Reviews

VALERIA Review

CURRENTLY AVAILABLE TO STREAM ON NOBUDGE.COM

It is an odd feeling knowing that a certain percentage of your body was not yours from the beginning; to know that a certain section of your being once belonged to someone else. Intensifying that oddness is the fact that in most situations such as these the donor usually remains unknown. A total stranger in the eyes of the recipient, which generally leads to much contemplation, questions continually arising, on the subject of the donor themselves. Obviously, there is the general inquiry such as who, how, and why; but those inquiries tend to grow deeper with time. I know this because I have experienced it myself.

Now, my experience was not as intimate nor ultimately as affecting, psychologically, as a partial facial transplant like the one Eva (Alexia Rasmussen) receives in writer/director Erin Vassilopoulos’s short film, Valeria. A partial facial transplant has far more implications, emotionally and psychologically, and more room for error on the medical front than, say, a talus bone transplant. Vassilopoulos never overloads the film, however, delving into those implications instead she simply aerates the surface of this very specific situation, lightly bringing these meditations to the surface without overwhelming the audience with a dense thicket of philosophies and viewpoints. She keeps it simple, letting the viewer delve deeper if they so choose.

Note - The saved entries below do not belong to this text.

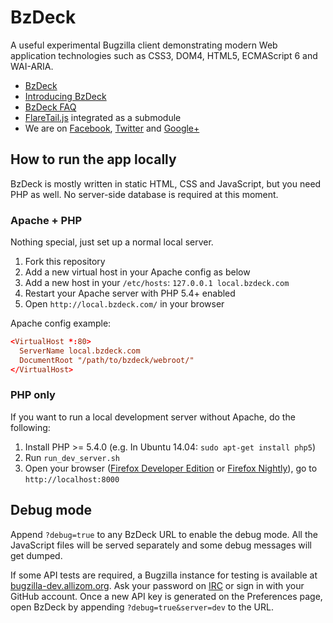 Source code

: # BzDeck

A useful experimental Bugzilla client demonstrating modern Web application technologies such as CSS3, DOM4, HTML5, ECMAScript 6 and WAI-ARIA.

* [BzDeck](https://www.bzdeck.com/)
* [Introducing BzDeck](https://www.bzdeck.com/about/)
* [BzDeck FAQ](https://www.bzdeck.com/faq/)
* [FlareTail.js](https://github.com/bzdeck/flaretail.js) integrated as a submodule
* We are on [Facebook](https://www.facebook.com/BzDeck), [Twitter](https://twitter.com/BzDeck) and [Google+](https://www.google.com/+BzDeck)

## How to run the app locally

BzDeck is mostly written in static HTML, CSS and JavaScript, but you need PHP as well. No server-side database is required at this moment.

### Apache + PHP

Nothing special, just set up a normal local server.

1. Fork this repository
2. Add a new virtual host in your Apache config as below
3. Add a new host in your `/etc/hosts`: `127.0.0.1 local.bzdeck.com`
4. Restart your Apache server with PHP 5.4+ enabled
5. Open `http://local.bzdeck.com/` in your browser

Apache config example:
```conf
<VirtualHost *:80>
  ServerName local.bzdeck.com
  DocumentRoot "/path/to/bzdeck/webroot/"
</VirtualHost>
```

### PHP only

If you want to run a local development server without Apache, do the following:

1. Install PHP >= 5.4.0 (e.g. In Ubuntu 14.04: `sudo apt-get install php5`)
2. Run `run_dev_server.sh`
3. Open your browser ([Firefox Developer Edition](https://www.mozilla.org/firefox/developer/) or [Firefox Nightly](http://nightly.mozilla.org/)), go to `http://localhost:8000`

## Debug mode

Append `?debug=true` to any BzDeck URL to enable the debug mode. All the JavaScript files will be served separately and some debug messages will get dumped.

If some API tests are required, a Bugzilla instance for testing is available at [bugzilla-dev.allizom.org](https://bugzilla-dev.allizom.org/). Ask your password on [IRC](ircs://irc.mozilla.org:6697/bmo) or sign in with your GitHub account. Once a new API key is generated on the Preferences page, open BzDeck by appending `?debug=true&server=dev` to the URL.
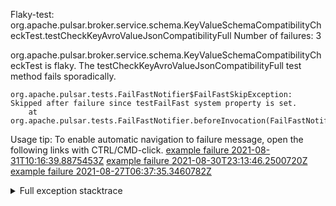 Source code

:         
Flaky-test: org.apache.pulsar.broker.service.schema.KeyValueSchemaCompatibilityCheckTest.testCheckKeyAvroValueJsonCompatibilityFull
Number of failures: 3

org.apache.pulsar.broker.service.schema.KeyValueSchemaCompatibilityCheckTest is flaky. The testCheckKeyAvroValueJsonCompatibilityFull test method fails sporadically.

```
org.apache.pulsar.tests.FailFastNotifier$FailFastSkipException: Skipped after failure since testFailFast system property is set.
	at org.apache.pulsar.tests.FailFastNotifier.beforeInvocation(FailFastNotifier.java:88)

```

Usage tip: To enable automatic navigation to failure message, open the following links with CTRL/CMD-click.
[example failure 2021-08-31T10:16:39.8875453Z](https://github.com/apache/pulsar/runs/3471501156?check_suite_focus=true#step:10:1519)
[example failure 2021-08-30T23:13:46.2500720Z](https://github.com/apache/pulsar/runs/3467152431?check_suite_focus=true#step:9:779)
[example failure 2021-08-27T06:37:35.3460782Z](https://github.com/apache/pulsar/runs/3440411059?check_suite_focus=true#step:9:2701)


<details>
<summary>Full exception stacktrace</summary>
<code><pre>
org.apache.pulsar.tests.FailFastNotifier$FailFastSkipException: Skipped after failure since testFailFast system property is set.
	at org.apache.pulsar.tests.FailFastNotifier.beforeInvocation(FailFastNotifier.java:88)

</pre></code>
</details>

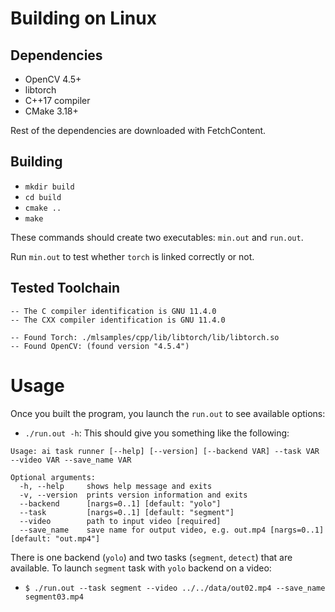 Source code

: # Building on Linux

## Dependencies

- OpenCV 4.5+
- libtorch
- C++17 compiler
- CMake 3.18+

Rest of the dependencies are downloaded with FetchContent.

## Building

- `mkdir build`
- `cd build`
- `cmake ..`
- `make`

These commands should create two executables: `min.out` and `run.out`.

Run `min.out` to test whether `torch` is linked correctly or not.


## Tested Toolchain

```
-- The C compiler identification is GNU 11.4.0
-- The CXX compiler identification is GNU 11.4.0

-- Found Torch: ./mlsamples/cpp/lib/libtorch/lib/libtorch.so  
-- Found OpenCV: (found version "4.5.4") 
```

# Usage

Once you built the program, you launch the `run.out` to see available options:

- `./run.out -h`: This should give you something like the following:

```
Usage: ai task runner [--help] [--version] [--backend VAR] --task VAR --video VAR --save_name VAR

Optional arguments:
  -h, --help     shows help message and exits 
  -v, --version  prints version information and exits 
  --backend      [nargs=0..1] [default: "yolo"]
  --task         [nargs=0..1] [default: "segment"]
  --video        path to input video [required]
  --save_name    save name for output video, e.g. out.mp4 [nargs=0..1] [default: "out.mp4"]
```
There is one backend (`yolo`) and two tasks (`segment`, `detect`) that
are available. To launch `segment` task with `yolo` backend on a video:

- `$ ./run.out --task segment --video ../../data/out02.mp4 --save_name segment03.mp4`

With Valeria, Vassilopoulos taps into the inherent peculiarity of Eva’s ordeal, opting to focus on the most immediate question one would probably have after receiving someone else’s skin for one’s own face: who was this person? The film tackles the idea of transference and how a transplant can fundamentally change a person. With all of this, Vassilopoulos encapsulates the film with an air of mystery, from the overall tone to the lighting and the cinematography from Mia Cioffi Henry. All of it feels otherworldly, much like you would imagine it feeling if you had someone else’s face as your face.

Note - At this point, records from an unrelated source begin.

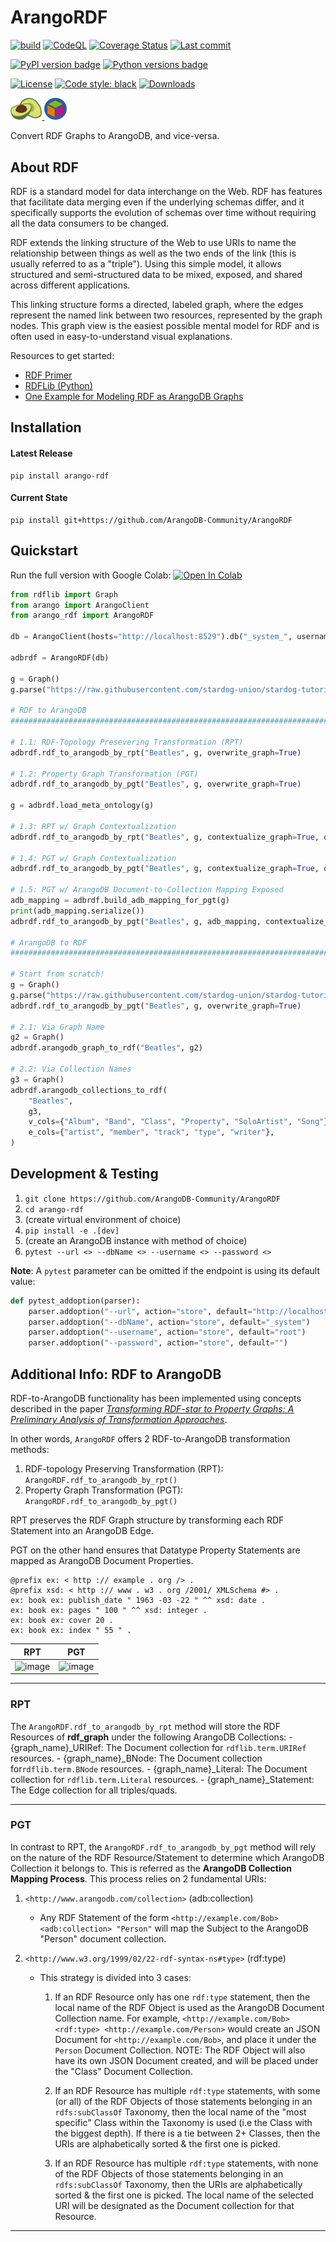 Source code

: # ArangoRDF

[![build](https://github.com/ArangoDB-Community/ArangoRDF/actions/workflows/build.yml/badge.svg?branch=main)](https://github.com/ArangoDB-Community/ArangoRDF/actions/workflows/build.yml)
[![CodeQL](https://github.com/ArangoDB-Community/ArangoRDF/actions/workflows/analyze.yml/badge.svg?branch=main)](https://github.com/ArangoDB-Community/ArangoRDF/actions/workflows/analyze.yml)
[![Coverage Status](https://coveralls.io/repos/github/ArangoDB-Community/ArangoRDF/badge.svg?branch=main)](https://coveralls.io/github/ArangoDB-Community/ArangoRDF?branch=main)
[![Last commit](https://img.shields.io/github/last-commit/ArangoDB-Community/ArangoRDF)](https://github.com/ArangoDB-Community/ArangoRDF/commits/main)

[![PyPI version badge](https://img.shields.io/pypi/v/arango-rdf?color=3775A9&style=for-the-badge&logo=pypi&logoColor=FFD43B)](https://pypi.org/project/arango-rdf/)
[![Python versions badge](https://img.shields.io/pypi/pyversions/arango-rdf?color=3776AB&style=for-the-badge&logo=python&logoColor=FFD43B)](https://pypi.org/project/arango-rdf/)

[![License](https://img.shields.io/github/license/ArangoDB-Community/ArangoRDF?color=9E2165&style=for-the-badge)](https://github.com/ArangoDB-Community/ArangoRDF/blob/main/LICENSE)
[![Code style: black](https://img.shields.io/static/v1?style=for-the-badge&label=code%20style&message=black&color=black)](https://github.com/psf/black)
[![Downloads](https://img.shields.io/badge/dynamic/json?style=for-the-badge&color=282661&label=Downloads&query=total_downloads&url=https://api.pepy.tech/api/projects/arango-rdf)](https://pepy.tech/project/arango-rdf)

<a href="https://www.arangodb.com/" rel="arangodb.com"><img src="https://raw.githubusercontent.com/ArangoDB-Community/ArangoRDF/main/examples/assets/adb_logo.png" width=10%/>
<a href="https://www.w3.org/RDF/" rel="w3.org/RDF"><img src="https://raw.githubusercontent.com/ArangoDB-Community/ArangoRDF/main/examples/assets/rdf_logo.png" width=7% /></a>

Convert RDF Graphs to ArangoDB, and vice-versa.

## About RDF

RDF is a standard model for data interchange on the Web. RDF has features that facilitate data merging even if the underlying schemas differ, and it specifically supports the evolution of schemas over time without requiring all the data consumers to be changed.

RDF extends the linking structure of the Web to use URIs to name the relationship between things as well as the two ends of the link (this is usually referred to as a "triple"). Using this simple model, it allows structured and semi-structured data to be mixed, exposed, and shared across different applications.

This linking structure forms a directed, labeled graph, where the edges represent the named link between two resources, represented by the graph nodes. This graph view is the easiest possible mental model for RDF and is often used in easy-to-understand visual explanations.

Resources to get started:
* [RDF Primer](https://www.w3.org/TR/rdf11-concepts/)
* [RDFLib (Python)](https://pypi.org/project/rdflib/)
* [One Example for Modeling RDF as ArangoDB Graphs](https://www.arangodb.com/docs/stable/data-modeling-graphs-from-rdf.html)
## Installation

#### Latest Release
```
pip install arango-rdf
```
#### Current State
```
pip install git+https://github.com/ArangoDB-Community/ArangoRDF
```

##  Quickstart
Run the full version with Google Colab: <a href="https://colab.research.google.com/github/ArangoDB-Community/ArangoRDF/blob/main/examples/ArangoRDF.ipynb" target="_parent"><img src="https://colab.research.google.com/assets/colab-badge.svg" alt="Open In Colab"/></a>

```py
from rdflib import Graph
from arango import ArangoClient
from arango_rdf import ArangoRDF

db = ArangoClient(hosts="http://localhost:8529").db("_system_", username="root", password="")

adbrdf = ArangoRDF(db)

g = Graph()
g.parse("https://raw.githubusercontent.com/stardog-union/stardog-tutorials/master/music/beatles.ttl")

# RDF to ArangoDB
###################################################################################

# 1.1: RDF-Topology Presevering Transformation (RPT)
adbrdf.rdf_to_arangodb_by_rpt("Beatles", g, overwrite_graph=True)

# 1.2: Property Graph Transformation (PGT) 
adbrdf.rdf_to_arangodb_by_pgt("Beatles", g, overwrite_graph=True)

g = adbrdf.load_meta_ontology(g)

# 1.3: RPT w/ Graph Contextualization
adbrdf.rdf_to_arangodb_by_rpt("Beatles", g, contextualize_graph=True, overwrite_graph=True)

# 1.4: PGT w/ Graph Contextualization
adbrdf.rdf_to_arangodb_by_pgt("Beatles", g, contextualize_graph=True, overwrite_graph=True)

# 1.5: PGT w/ ArangoDB Document-to-Collection Mapping Exposed
adb_mapping = adbrdf.build_adb_mapping_for_pgt(g)
print(adb_mapping.serialize())
adbrdf.rdf_to_arangodb_by_pgt("Beatles", g, adb_mapping, contextualize_graph=True, overwrite_graph=True)

# ArangoDB to RDF
###################################################################################

# Start from scratch!
g = Graph()
g.parse("https://raw.githubusercontent.com/stardog-union/stardog-tutorials/master/music/beatles.ttl")
adbrdf.rdf_to_arangodb_by_pgt("Beatles", g, overwrite_graph=True)

# 2.1: Via Graph Name
g2 = Graph()
adbrdf.arangodb_graph_to_rdf("Beatles", g2)

# 2.2: Via Collection Names
g3 = Graph()
adbrdf.arangodb_collections_to_rdf(
    "Beatles",
    g3,
    v_cols={"Album", "Band", "Class", "Property", "SoloArtist", "Song"},
    e_cols={"artist", "member", "track", "type", "writer"},
)
```

##  Development & Testing

1. `git clone https://github.com/ArangoDB-Community/ArangoRDF`
2. `cd arango-rdf`
3. (create virtual environment of choice)
4. `pip install -e .[dev]`
5. (create an ArangoDB instance with method of choice)
6. `pytest --url <> --dbName <> --username <> --password <>`

**Note**: A `pytest` parameter can be omitted if the endpoint is using its default value:
```python
def pytest_addoption(parser):
    parser.addoption("--url", action="store", default="http://localhost:8529")
    parser.addoption("--dbName", action="store", default="_system")
    parser.addoption("--username", action="store", default="root")
    parser.addoption("--password", action="store", default="")
```

## Additional Info: RDF to ArangoDB

RDF-to-ArangoDB functionality has been implemented using concepts described in the paper *[Transforming RDF-star to Property Graphs: A Preliminary Analysis of Transformation Approaches](https://arxiv.org/abs/2210.05781)*.

In other words, `ArangoRDF` offers 2 RDF-to-ArangoDB transformation methods:
1. RDF-topology Preserving Transformation (RPT): `ArangoRDF.rdf_to_arangodb_by_rpt()`
2. Property Graph Transformation (PGT): `ArangoRDF.rdf_to_arangodb_by_pgt()`

RPT preserves the RDF Graph structure by transforming each RDF Statement into an ArangoDB Edge.

PGT on the other hand ensures that Datatype Property Statements are mapped as ArangoDB Document Properties.

```ttl
@prefix ex: < http :// example . org /> .
@prefix xsd: < http :// www . w3 . org /2001/ XMLSchema #> .
ex: book ex: publish_date " 1963 -03 -22 " ^^ xsd: date .
ex: book ex: pages " 100 " ^^ xsd: integer .
ex: book ex: cover 20 .
ex: book ex: index " 55 " .
```

| RPT | PGT |
|:-------------------------:|:-------------------------:|
| ![image](https://user-images.githubusercontent.com/43019056/232347662-ab48ebfb-e215-4aff-af28-a5915414a8fd.png) | ![image](https://user-images.githubusercontent.com/43019056/232347681-c899ef09-53c7-44de-861e-6a98d448b473.png) |

--------------------
### RPT


The `ArangoRDF.rdf_to_arangodb_by_rpt` method will store the RDF Resources of **rdf_graph** under the following ArangoDB Collections:
    - {graph_name}_URIRef: The Document collection for `rdflib.term.URIRef` resources.
    - {graph_name}_BNode: The Document collection for`rdflib.term.BNode` resources.
    - {graph_name}_Literal: The Document collection for `rdflib.term.Literal` resources.
    - {graph_name}_Statement: The Edge collection for all triples/quads.

--------------------
### PGT

In contrast to RPT, the `ArangoRDF.rdf_to_arangodb_by_pgt` method will rely on the nature of the RDF Resource/Statement to determine which ArangoDB Collection it belongs to. This is referred as the **ArangoDB Collection Mapping Process**. This process relies on 2 fundamental URIs:

1) `<http://www.arangodb.com/collection>` (adb:collection)
    - Any RDF Statement of the form `<http://example.com/Bob> <adb:collection> "Person"` will map the Subject to the ArangoDB "Person" document collection.
    
2) `<http://www.w3.org/1999/02/22-rdf-syntax-ns#type>` (rdf:type)
    - This strategy is divided into 3 cases:

        1. If an RDF Resource only has one `rdf:type` statement,
            then the local name of the RDF Object is used as the ArangoDB
            Document Collection name. For example,
            `<http://example.com/Bob> <rdf:type> <http://example.com/Person>`
            would create an JSON Document for `<http://example.com/Bob>`,
            and place it under the `Person` Document Collection.
            NOTE: The RDF Object will also have its own JSON Document
            created, and will be placed under the "Class"
            Document Collection.

        2. If an RDF Resource has multiple `rdf:type` statements,
            with some (or all) of the RDF Objects of those statements
            belonging in an `rdfs:subClassOf` Taxonomy, then the
            local name of the "most specific" Class within the Taxonomy is
            used (i.e the Class with the biggest depth). If there is a
            tie between 2+ Classes, then the URIs are alphabetically
            sorted & the first one is picked.

        3. If an RDF Resource has multiple `rdf:type` statements, with none
            of the RDF Objects of those statements belonging in an
            `rdfs:subClassOf` Taxonomy, then the URIs are
            alphabetically sorted & the first one is picked. The local
            name of the selected URI will be designated as the Document
            collection for that Resource.
--------------------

This mysterious air is accomplished through the film’s settings and the aforementioned cinematography provided Cioffi Henry. Eva’s inexplicable pursuit plays out in seemingly historic buildings with elaborate floorplans for a riches of rooms. These dusty, creak-ridden rooms, stairwells, and corridors provide ample space for the textures of 35mm, employed alongside a ghostly lowlight that further texturizes the imagery. Combining all of these aspects, Vassilopoulos constructs a haunting picture in which the haunter and hauntee are one in the same attempting to navigate their now-shared landscapes.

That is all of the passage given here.